It was a very good day. The Study Abroad phone confab left me almost convinced that our dream course in the U.K. is now practically an inevitability, though of course many devilish details remain to discharge. Delightfully devilish details, I've decided.
Maybe the best news on this front: my colleague's discovery of an ideal text anthology for our peripatetic journey called The Joys of Walking, small enough to slip in a pocket but rich and various enough of content (including the likes of Thoreau and Dickens) to attract students from across the disciplines.
Got off the phone and into the drink at precisely the time of mid-day when Sol's rays were hitting it right, the goldilocks swimmer's window. (Happiness, I've found, redounds to those who notice and applaud these small "just so" moments.)

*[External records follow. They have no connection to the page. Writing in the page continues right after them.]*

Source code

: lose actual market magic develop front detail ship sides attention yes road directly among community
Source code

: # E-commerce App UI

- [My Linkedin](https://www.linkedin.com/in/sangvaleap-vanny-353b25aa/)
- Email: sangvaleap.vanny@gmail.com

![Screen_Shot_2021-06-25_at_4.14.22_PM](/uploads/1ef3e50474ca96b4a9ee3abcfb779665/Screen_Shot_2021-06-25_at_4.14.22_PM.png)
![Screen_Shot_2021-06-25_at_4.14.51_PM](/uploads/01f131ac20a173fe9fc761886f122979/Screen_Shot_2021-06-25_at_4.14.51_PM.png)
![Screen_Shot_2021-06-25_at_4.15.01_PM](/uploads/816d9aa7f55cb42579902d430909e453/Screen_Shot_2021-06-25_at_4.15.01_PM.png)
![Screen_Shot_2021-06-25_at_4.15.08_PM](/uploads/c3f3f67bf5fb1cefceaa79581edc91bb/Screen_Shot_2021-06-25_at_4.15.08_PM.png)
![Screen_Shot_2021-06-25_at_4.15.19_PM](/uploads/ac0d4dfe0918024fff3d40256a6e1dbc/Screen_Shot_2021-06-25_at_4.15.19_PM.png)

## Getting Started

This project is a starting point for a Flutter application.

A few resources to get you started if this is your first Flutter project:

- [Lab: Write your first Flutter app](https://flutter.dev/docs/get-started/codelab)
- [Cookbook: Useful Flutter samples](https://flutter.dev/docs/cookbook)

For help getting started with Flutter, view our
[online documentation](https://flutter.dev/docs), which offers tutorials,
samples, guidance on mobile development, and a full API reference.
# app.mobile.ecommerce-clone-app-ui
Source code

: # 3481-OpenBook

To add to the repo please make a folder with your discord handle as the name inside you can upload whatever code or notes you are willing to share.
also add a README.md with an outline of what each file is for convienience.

Then, just as I'd climbed out and settled in to the deck chair for a few more sunny golden moments before getting back to work, I had to deal with an annoying, falsely-urgent bureaucratic paperless-pushing crisis. I hadn't filed the latest meaningless e-form at school, and the deadline loomed. (What happens when such deadlines pass? Happily, our "spectacular blue marble" keeps on spinning.)

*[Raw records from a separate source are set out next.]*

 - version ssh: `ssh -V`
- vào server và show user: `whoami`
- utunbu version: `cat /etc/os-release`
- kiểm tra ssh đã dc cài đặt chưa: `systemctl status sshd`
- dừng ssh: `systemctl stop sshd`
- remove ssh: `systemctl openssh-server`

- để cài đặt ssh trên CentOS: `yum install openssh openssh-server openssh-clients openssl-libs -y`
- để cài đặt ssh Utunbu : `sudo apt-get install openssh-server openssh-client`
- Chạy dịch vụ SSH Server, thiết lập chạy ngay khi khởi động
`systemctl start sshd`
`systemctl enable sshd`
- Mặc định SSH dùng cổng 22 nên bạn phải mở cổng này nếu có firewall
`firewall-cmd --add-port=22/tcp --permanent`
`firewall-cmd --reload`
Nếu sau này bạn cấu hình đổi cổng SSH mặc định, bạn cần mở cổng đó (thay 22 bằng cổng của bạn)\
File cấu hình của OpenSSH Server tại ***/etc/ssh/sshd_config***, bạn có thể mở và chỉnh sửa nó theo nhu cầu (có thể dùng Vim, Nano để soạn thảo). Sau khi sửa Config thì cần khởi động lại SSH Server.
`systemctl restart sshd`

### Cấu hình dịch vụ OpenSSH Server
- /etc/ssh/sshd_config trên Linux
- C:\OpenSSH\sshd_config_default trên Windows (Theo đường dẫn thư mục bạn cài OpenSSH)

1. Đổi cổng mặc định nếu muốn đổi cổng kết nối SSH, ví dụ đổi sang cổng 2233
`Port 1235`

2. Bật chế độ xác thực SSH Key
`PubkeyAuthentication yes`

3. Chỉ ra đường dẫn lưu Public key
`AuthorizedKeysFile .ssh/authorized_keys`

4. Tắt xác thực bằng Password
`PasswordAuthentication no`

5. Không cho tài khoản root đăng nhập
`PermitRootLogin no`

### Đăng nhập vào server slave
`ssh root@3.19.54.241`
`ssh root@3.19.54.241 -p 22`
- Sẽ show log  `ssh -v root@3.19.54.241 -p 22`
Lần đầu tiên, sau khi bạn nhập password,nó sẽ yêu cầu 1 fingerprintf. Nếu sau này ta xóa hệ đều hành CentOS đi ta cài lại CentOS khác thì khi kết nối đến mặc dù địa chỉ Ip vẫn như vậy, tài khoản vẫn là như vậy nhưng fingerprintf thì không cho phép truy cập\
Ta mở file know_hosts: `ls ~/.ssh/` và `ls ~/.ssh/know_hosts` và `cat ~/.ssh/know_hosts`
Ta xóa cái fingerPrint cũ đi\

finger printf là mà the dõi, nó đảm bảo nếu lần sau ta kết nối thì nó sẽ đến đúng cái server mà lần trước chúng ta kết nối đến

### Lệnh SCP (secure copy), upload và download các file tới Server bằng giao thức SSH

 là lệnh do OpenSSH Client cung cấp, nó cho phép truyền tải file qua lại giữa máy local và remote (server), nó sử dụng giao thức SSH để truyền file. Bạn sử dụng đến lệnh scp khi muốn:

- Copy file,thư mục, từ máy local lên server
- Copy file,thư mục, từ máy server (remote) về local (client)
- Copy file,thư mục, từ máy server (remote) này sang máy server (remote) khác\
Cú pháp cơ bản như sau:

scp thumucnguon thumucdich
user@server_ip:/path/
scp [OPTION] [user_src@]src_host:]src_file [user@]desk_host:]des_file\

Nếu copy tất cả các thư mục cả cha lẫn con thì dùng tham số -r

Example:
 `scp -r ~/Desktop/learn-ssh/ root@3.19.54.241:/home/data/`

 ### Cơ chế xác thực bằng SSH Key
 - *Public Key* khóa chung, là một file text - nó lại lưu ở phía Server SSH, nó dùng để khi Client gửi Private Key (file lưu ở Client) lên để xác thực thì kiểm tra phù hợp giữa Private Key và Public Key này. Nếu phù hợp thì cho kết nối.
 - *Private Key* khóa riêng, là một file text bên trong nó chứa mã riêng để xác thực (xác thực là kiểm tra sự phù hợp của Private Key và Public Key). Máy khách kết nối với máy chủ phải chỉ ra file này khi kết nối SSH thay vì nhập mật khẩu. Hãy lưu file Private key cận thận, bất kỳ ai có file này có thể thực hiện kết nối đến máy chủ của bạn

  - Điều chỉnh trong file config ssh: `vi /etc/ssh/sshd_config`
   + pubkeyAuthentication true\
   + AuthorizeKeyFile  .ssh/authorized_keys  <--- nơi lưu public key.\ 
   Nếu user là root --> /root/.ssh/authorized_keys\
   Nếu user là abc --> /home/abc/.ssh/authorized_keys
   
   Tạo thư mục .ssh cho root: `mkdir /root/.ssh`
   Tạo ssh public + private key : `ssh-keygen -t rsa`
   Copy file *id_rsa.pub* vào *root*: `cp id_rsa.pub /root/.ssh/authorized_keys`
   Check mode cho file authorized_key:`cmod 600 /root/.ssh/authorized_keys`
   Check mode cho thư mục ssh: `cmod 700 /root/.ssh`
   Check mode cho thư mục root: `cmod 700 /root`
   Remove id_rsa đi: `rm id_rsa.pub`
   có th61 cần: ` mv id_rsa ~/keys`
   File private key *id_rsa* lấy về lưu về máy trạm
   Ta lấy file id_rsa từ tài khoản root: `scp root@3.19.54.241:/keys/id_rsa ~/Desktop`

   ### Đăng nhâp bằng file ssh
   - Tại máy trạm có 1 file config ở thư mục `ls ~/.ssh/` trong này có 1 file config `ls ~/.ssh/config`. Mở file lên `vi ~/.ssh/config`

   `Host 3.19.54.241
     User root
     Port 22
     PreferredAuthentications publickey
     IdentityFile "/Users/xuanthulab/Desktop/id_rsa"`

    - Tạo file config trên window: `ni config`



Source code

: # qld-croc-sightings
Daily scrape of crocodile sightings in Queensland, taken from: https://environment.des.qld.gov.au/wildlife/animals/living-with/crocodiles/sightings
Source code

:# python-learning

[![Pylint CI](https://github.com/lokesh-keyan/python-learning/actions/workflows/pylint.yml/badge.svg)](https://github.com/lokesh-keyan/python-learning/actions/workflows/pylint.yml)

Catastrophe averted, it was time to keep a happy appointment at Portland Brew with an old colleague. C & I taught computer ethics to Vandy engineers together years ago and had met up just once since his return from the west coast. Now, having built a thriving philosophy program from scratch out there in just a few short years, he's come "home" to turn the same trick. If he does it again, here, I'll call it a miracle. And unlike him, he knows, I don't believe in miracles.

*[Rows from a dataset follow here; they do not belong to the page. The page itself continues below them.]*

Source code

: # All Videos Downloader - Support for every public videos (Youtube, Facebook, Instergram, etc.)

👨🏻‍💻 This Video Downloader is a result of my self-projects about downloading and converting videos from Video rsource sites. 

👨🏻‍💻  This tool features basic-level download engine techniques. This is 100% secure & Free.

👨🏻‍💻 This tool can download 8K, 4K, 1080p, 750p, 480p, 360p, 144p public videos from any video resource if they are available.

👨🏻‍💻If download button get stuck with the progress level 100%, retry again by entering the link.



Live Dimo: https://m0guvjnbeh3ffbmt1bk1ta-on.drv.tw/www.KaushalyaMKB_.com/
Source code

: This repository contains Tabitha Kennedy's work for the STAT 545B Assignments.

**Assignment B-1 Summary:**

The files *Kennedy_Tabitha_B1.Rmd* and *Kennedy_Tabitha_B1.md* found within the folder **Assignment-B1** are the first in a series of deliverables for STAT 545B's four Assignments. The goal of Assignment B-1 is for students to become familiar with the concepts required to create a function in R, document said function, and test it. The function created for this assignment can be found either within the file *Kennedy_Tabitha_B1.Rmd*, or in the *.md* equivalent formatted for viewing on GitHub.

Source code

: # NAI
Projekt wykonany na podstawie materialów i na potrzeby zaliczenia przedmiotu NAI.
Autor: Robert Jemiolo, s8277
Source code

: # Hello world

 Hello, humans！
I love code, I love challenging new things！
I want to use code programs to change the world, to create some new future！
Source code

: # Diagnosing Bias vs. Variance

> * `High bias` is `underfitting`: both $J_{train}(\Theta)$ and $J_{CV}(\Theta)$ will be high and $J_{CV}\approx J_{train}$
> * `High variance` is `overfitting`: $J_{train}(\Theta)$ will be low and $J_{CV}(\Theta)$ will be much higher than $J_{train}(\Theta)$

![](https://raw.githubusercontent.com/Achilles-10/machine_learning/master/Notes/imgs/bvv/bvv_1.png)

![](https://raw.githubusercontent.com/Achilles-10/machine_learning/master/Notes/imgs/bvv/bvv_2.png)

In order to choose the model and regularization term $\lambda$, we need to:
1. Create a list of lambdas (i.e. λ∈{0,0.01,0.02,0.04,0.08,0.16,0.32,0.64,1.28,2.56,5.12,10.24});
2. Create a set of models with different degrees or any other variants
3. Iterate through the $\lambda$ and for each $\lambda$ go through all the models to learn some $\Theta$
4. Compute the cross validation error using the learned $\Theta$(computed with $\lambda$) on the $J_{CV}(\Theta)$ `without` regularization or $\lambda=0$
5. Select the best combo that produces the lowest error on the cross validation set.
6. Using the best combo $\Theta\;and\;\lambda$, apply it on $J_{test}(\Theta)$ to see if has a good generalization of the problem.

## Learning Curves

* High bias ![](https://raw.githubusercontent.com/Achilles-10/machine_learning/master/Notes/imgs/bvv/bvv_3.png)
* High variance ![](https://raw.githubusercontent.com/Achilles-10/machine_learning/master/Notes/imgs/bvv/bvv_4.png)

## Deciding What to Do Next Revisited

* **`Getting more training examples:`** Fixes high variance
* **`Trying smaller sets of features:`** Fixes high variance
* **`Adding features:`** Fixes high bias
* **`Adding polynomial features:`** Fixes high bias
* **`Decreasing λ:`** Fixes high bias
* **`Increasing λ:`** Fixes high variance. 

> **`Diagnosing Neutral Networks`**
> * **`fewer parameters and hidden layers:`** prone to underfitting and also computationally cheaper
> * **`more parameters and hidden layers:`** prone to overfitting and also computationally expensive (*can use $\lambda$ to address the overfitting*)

But I do believe in the power of conversation and friendship to bridge Big Question differences. We differ on the God question, but share (besides some common experiences and mentors and pedagogical values) the language and mindset of pragmatism. When talking James, we complete one another's sentences. I'm looking forward to his book on the uses and abuses of prayer.
Our biggest point of agreement, pedagogically, is I think captured by the familiar quote from Plutarch by the bench in our Walnut Grove at MTSU: mind is a fire to be lighted...
We agree, our top job as teachers is to get our charges to understand what Emerson meant when he said students in libraries must not forget: those exalted old authors they've been assigned to read were themselves students in libraries too, typically, when they first thought about writing those books.
My friend and I had much to catch up on. We've both lost our dads since our last meeting, he quite recently. There's no replacing a good parent's (or a son's or daughter's) treasured and meaningful and real place in one's life. Our philosophy cannot entirely prepare us for the loss, or predict the priceless gain of happy memory that for most of us eventually overrides the grief.
We talked, too, about the present state of our profession and how much we both "pray" for the passing of the present voc-ed mania of administrators (as reflected in the "retention and graduation" mantra they keep drumming into our heads especially in the public sphere of higher ed). And I told him about Carlin Romano's uplifting celebration of The Philosophy Major, not (contrary to what some administrators would like students to believe) an endangered species at all.
The Filling Station, a beer-lover's mini-paradise. I'd brought my empty Rogue Dead Guy growler in happy anticipation, and filled 'er up with Duck Rabbit Milk Stout. I'm not dead yet, guy.
Capped the day with a wonderful spousal date at Alegria in Green Hills. If you go, ask for the crawfish hushpuppies. Life is good.